Activity:
Restate all the lines below word for word, but omit the pictures.

Raw data:
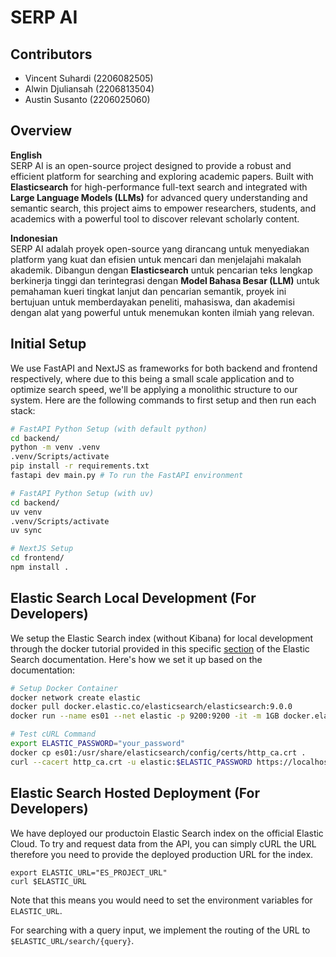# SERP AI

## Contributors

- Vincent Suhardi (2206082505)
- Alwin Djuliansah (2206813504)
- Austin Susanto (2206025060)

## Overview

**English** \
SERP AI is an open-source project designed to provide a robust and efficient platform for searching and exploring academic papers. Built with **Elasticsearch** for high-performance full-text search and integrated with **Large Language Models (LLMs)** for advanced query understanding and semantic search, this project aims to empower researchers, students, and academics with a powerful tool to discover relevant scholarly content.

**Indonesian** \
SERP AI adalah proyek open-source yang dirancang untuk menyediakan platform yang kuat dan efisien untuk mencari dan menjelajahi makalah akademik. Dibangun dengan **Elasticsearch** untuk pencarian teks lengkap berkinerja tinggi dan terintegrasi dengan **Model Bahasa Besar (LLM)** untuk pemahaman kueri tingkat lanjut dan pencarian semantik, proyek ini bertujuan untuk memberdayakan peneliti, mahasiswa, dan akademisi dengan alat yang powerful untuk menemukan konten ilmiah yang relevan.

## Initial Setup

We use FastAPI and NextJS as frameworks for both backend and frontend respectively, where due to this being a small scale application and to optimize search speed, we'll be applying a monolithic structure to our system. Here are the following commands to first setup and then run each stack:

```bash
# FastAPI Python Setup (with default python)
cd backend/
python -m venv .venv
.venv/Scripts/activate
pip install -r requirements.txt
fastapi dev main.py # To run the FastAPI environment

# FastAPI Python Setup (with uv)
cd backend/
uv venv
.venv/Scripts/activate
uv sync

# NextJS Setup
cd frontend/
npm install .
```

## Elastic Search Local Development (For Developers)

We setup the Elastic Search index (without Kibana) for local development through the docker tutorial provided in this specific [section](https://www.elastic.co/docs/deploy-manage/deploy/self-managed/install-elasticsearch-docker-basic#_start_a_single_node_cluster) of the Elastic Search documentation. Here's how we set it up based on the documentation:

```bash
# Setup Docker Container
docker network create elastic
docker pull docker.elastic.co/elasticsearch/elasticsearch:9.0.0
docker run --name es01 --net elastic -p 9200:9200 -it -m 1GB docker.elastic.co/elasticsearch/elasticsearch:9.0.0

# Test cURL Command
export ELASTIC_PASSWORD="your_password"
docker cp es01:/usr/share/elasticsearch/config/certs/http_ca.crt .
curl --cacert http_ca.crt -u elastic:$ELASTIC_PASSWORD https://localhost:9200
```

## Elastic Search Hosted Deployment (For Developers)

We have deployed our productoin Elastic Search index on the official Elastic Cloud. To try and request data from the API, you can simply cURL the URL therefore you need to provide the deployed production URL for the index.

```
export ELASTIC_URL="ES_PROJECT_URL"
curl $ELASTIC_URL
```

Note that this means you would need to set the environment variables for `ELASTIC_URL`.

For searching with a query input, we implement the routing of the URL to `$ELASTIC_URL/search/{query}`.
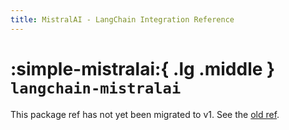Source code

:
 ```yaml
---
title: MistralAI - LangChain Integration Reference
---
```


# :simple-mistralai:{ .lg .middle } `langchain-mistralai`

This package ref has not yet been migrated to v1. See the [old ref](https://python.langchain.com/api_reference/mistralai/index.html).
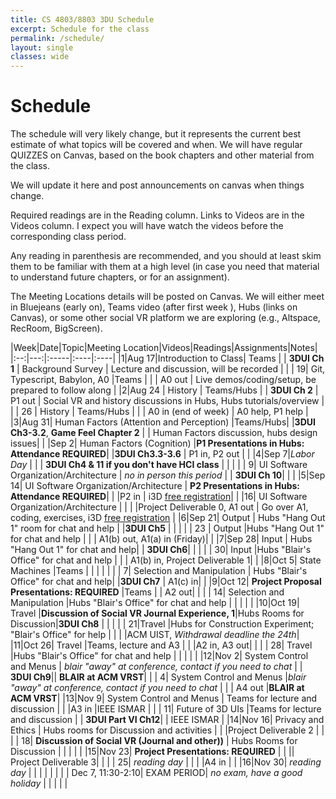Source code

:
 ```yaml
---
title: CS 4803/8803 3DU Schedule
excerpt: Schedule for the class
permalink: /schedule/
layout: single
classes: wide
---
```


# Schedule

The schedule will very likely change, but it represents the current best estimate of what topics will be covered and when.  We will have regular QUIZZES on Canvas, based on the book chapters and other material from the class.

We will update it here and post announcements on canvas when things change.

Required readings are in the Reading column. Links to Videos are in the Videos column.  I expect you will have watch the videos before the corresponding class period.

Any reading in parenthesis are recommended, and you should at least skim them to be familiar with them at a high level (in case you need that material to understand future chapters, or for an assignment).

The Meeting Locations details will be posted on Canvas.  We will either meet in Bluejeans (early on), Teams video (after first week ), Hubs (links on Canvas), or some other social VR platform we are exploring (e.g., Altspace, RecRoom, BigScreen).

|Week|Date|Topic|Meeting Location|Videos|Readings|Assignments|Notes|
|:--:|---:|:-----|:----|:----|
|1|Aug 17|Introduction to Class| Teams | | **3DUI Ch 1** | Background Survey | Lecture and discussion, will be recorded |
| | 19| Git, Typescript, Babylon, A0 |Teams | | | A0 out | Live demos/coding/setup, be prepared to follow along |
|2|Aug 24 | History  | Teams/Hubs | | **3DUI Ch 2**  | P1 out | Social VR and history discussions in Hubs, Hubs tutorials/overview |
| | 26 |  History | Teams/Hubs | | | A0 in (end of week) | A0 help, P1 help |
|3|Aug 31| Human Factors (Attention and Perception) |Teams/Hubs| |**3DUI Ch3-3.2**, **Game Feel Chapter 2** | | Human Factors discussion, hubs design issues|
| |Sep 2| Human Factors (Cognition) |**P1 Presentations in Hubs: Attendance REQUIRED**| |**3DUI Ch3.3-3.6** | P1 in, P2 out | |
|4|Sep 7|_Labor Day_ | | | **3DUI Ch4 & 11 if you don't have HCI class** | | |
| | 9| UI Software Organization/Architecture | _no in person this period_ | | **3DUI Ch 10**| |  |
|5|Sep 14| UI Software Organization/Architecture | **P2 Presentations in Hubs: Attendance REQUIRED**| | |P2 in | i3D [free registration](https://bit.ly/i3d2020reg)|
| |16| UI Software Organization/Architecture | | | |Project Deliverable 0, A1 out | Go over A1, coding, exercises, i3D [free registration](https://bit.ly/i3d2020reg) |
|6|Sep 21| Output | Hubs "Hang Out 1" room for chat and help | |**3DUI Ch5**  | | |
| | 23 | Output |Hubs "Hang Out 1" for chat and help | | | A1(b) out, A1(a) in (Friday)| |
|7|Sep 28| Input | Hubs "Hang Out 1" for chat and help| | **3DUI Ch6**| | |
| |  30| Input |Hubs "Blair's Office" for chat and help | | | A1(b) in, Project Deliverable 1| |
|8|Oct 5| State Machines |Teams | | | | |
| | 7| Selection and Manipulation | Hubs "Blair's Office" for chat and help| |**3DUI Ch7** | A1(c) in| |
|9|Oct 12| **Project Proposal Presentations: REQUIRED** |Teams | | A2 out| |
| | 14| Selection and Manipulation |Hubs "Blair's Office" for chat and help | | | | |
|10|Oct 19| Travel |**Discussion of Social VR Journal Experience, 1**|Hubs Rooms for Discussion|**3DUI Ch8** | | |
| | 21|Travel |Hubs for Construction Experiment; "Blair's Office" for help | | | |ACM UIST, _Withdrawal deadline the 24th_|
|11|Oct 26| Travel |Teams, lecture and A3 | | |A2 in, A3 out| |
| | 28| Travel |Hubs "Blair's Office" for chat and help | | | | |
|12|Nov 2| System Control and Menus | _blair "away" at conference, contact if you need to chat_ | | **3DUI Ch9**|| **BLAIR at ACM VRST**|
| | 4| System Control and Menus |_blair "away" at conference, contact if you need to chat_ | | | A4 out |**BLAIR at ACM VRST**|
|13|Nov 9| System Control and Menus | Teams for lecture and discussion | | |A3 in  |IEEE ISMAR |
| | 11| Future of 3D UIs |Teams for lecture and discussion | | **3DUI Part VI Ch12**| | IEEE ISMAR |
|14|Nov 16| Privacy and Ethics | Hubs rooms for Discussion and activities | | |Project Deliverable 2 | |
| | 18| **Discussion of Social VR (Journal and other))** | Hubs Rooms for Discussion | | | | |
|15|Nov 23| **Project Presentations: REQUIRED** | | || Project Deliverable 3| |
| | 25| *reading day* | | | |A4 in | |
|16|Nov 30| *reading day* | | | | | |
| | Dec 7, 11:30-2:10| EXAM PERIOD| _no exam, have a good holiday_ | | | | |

Result of the exercise:
# SERP AI

## Contributors

- Vincent Suhardi (2206082505)
- Alwin Djuliansah (2206813504)
- Austin Susanto (2206025060)

## Overview

**English** \
SERP AI is an open-source project designed to provide a robust and efficient platform for searching and exploring academic papers. Built with **Elasticsearch** for high-performance full-text search and integrated with **Large Language Models (LLMs)** for advanced query understanding and semantic search, this project aims to empower researchers, students, and academics with a powerful tool to discover relevant scholarly content.

**Indonesian** \
SERP AI adalah proyek open-source yang dirancang untuk menyediakan platform yang kuat dan efisien untuk mencari dan menjelajahi makalah akademik. Dibangun dengan **Elasticsearch** untuk pencarian teks lengkap berkinerja tinggi dan terintegrasi dengan **Model Bahasa Besar (LLM)** untuk pemahaman kueri tingkat lanjut dan pencarian semantik, proyek ini bertujuan untuk memberdayakan peneliti, mahasiswa, dan akademisi dengan alat yang powerful untuk menemukan konten ilmiah yang relevan.

## Initial Setup

We use FastAPI and NextJS as frameworks for both backend and frontend respectively, where due to this being a small scale application and to optimize search speed, we'll be applying a monolithic structure to our system. Here are the following commands to first setup and then run each stack:

```bash
# FastAPI Python Setup (with default python)
cd backend/
python -m venv .venv
.venv/Scripts/activate
pip install -r requirements.txt
fastapi dev main.py # To run the FastAPI environment

# FastAPI Python Setup (with uv)
cd backend/
uv venv
.venv/Scripts/activate
uv sync

# NextJS Setup
cd frontend/
npm install .
```

## Elastic Search Local Development (For Developers)

We setup the Elastic Search index (without Kibana) for local development through the docker tutorial provided in this specific [section](https://www.elastic.co/docs/deploy-manage/deploy/self-managed/install-elasticsearch-docker-basic#_start_a_single_node_cluster) of the Elastic Search documentation. Here's how we set it up based on the documentation:

```bash
# Setup Docker Container
docker network create elastic
docker pull docker.elastic.co/elasticsearch/elasticsearch:9.0.0
docker run --name es01 --net elastic -p 9200:9200 -it -m 1GB docker.elastic.co/elasticsearch/elasticsearch:9.0.0

# Test cURL Command
export ELASTIC_PASSWORD="your_password"
docker cp es01:/usr/share/elasticsearch/config/certs/http_ca.crt .
curl --cacert http_ca.crt -u elastic:$ELASTIC_PASSWORD https://localhost:9200
```

## Elastic Search Hosted Deployment (For Developers)

We have deployed our productoin Elastic Search index on the official Elastic Cloud. To try and request data from the API, you can simply cURL the URL therefore you need to provide the deployed production URL for the index.

```
export ELASTIC_URL="ES_PROJECT_URL"
curl $ELASTIC_URL
```

Note that this means you would need to set the environment variables for `ELASTIC_URL`.

For searching with a query input, we implement the routing of the URL to `$ELASTIC_URL/search/{query}`.
Source code

:
 ```yaml
---
title: MistralAI - LangChain Integration Reference
---
```


# :simple-mistralai:{ .lg .middle } `langchain-mistralai`

This package ref has not yet been migrated to v1. See the [old ref](https://python.langchain.com/api_reference/mistralai/index.html).
Source code

:
 ```yaml
---
title: CS 4803/8803 3DU Schedule
excerpt: Schedule for the class
permalink: /schedule/
layout: single
classes: wide
---
```


# Schedule

The schedule will very likely change, but it represents the current best estimate of what topics will be covered and when.  We will have regular QUIZZES on Canvas, based on the book chapters and other material from the class.

We will update it here and post announcements on canvas when things change.

Required readings are in the Reading column. Links to Videos are in the Videos column.  I expect you will have watch the videos before the corresponding class period.

Any reading in parenthesis are recommended, and you should at least skim them to be familiar with them at a high level (in case you need that material to understand future chapters, or for an assignment).

The Meeting Locations details will be posted on Canvas.  We will either meet in Bluejeans (early on), Teams video (after first week ), Hubs (links on Canvas), or some other social VR platform we are exploring (e.g., Altspace, RecRoom, BigScreen).

|Week|Date|Topic|Meeting Location|Videos|Readings|Assignments|Notes|
|:--:|---:|:-----|:----|:----|
|1|Aug 17|Introduction to Class| Teams | | **3DUI Ch 1** | Background Survey | Lecture and discussion, will be recorded |
| | 19| Git, Typescript, Babylon, A0 |Teams | | | A0 out | Live demos/coding/setup, be prepared to follow along |
|2|Aug 24 | History  | Teams/Hubs | | **3DUI Ch 2**  | P1 out | Social VR and history discussions in Hubs, Hubs tutorials/overview |
| | 26 |  History | Teams/Hubs | | | A0 in (end of week) | A0 help, P1 help |
|3|Aug 31| Human Factors (Attention and Perception) |Teams/Hubs| |**3DUI Ch3-3.2**, **Game Feel Chapter 2** | | Human Factors discussion, hubs design issues|
| |Sep 2| Human Factors (Cognition) |**P1 Presentations in Hubs: Attendance REQUIRED**| |**3DUI Ch3.3-3.6** | P1 in, P2 out | |
|4|Sep 7|_Labor Day_ | | | **3DUI Ch4 & 11 if you don't have HCI class** | | |
| | 9| UI Software Organization/Architecture | _no in person this period_ | | **3DUI Ch 10**| |  |
|5|Sep 14| UI Software Organization/Architecture | **P2 Presentations in Hubs: Attendance REQUIRED**| | |P2 in | i3D [free registration](https://bit.ly/i3d2020reg)|
| |16| UI Software Organization/Architecture | | | |Project Deliverable 0, A1 out | Go over A1, coding, exercises, i3D [free registration](https://bit.ly/i3d2020reg) |
|6|Sep 21| Output | Hubs "Hang Out 1" room for chat and help | |**3DUI Ch5**  | | |
| | 23 | Output |Hubs "Hang Out 1" for chat and help | | | A1(b) out, A1(a) in (Friday)| |
|7|Sep 28| Input | Hubs "Hang Out 1" for chat and help| | **3DUI Ch6**| | |
| |  30| Input |Hubs "Blair's Office" for chat and help | | | A1(b) in, Project Deliverable 1| |
|8|Oct 5| State Machines |Teams | | | | |
| | 7| Selection and Manipulation | Hubs "Blair's Office" for chat and help| |**3DUI Ch7** | A1(c) in| |
|9|Oct 12| **Project Proposal Presentations: REQUIRED** |Teams | | A2 out| |
| | 14| Selection and Manipulation |Hubs "Blair's Office" for chat and help | | | | |
|10|Oct 19| Travel |**Discussion of Social VR Journal Experience, 1**|Hubs Rooms for Discussion|**3DUI Ch8** | | |
| | 21|Travel |Hubs for Construction Experiment; "Blair's Office" for help | | | |ACM UIST, _Withdrawal deadline the 24th_|
|11|Oct 26| Travel |Teams, lecture and A3 | | |A2 in, A3 out| |
| | 28| Travel |Hubs "Blair's Office" for chat and help | | | | |
|12|Nov 2| System Control and Menus | _blair "away" at conference, contact if you need to chat_ | | **3DUI Ch9**|| **BLAIR at ACM VRST**|
| | 4| System Control and Menus |_blair "away" at conference, contact if you need to chat_ | | | A4 out |**BLAIR at ACM VRST**|
|13|Nov 9| System Control and Menus | Teams for lecture and discussion | | |A3 in  |IEEE ISMAR |
| | 11| Future of 3D UIs |Teams for lecture and discussion | | **3DUI Part VI Ch12**| | IEEE ISMAR |
|14|Nov 16| Privacy and Ethics | Hubs rooms for Discussion and activities | | |Project Deliverable 2 | |
| | 18| **Discussion of Social VR (Journal and other))** | Hubs Rooms for Discussion | | | | |
|15|Nov 23| **Project Presentations: REQUIRED** | | || Project Deliverable 3| |
| | 25| *reading day* | | | |A4 in | |
|16|Nov 30| *reading day* | | | | | |
| | Dec 7, 11:30-2:10| EXAM PERIOD| _no exam, have a good holiday_ | | | | |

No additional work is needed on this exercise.